My father was stationed in Keflavik guarding SOSUS and watching for Spetsnaz infiltration.

lysace - 3 hours ago

The old and new cold war sensor networks in the fairly constrained Baltic Sea are fascinating. There is so much vague lore.

There is so little public information on them, yet they intuitively make so much sense, given how much was expended on other related aspects.
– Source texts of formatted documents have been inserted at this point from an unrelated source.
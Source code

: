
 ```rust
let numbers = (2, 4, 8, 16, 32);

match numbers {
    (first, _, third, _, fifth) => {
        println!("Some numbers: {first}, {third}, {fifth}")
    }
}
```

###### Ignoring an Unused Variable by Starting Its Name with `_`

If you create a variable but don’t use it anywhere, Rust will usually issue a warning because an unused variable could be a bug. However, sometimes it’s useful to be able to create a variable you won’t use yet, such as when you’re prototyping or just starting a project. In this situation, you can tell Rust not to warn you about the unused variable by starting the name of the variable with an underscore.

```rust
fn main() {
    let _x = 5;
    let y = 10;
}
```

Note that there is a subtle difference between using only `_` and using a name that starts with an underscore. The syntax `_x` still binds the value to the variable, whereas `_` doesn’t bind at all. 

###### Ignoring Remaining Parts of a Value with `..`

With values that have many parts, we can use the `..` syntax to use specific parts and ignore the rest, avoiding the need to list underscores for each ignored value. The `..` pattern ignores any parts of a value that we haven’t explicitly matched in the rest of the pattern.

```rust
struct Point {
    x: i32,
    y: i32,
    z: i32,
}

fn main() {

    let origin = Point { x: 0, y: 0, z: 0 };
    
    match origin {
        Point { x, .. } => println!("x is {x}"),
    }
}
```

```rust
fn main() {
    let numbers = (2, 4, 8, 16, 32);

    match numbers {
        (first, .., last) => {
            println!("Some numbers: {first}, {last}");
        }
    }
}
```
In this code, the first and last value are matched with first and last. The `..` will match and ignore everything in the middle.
And sometimes you do get hints that they do, in fact exist. (My perspective is from Sweden.)

I guess I'm saying that I'm impressed with their operational security.

xg15 - 6 hours ago

> the Sound Surveillance System (SOSUS), a complex array of hydrophones fixed on the ocean floor and connected by cables to secret listening stations set up along coasts all over the world.

One for the conspiracy theorists...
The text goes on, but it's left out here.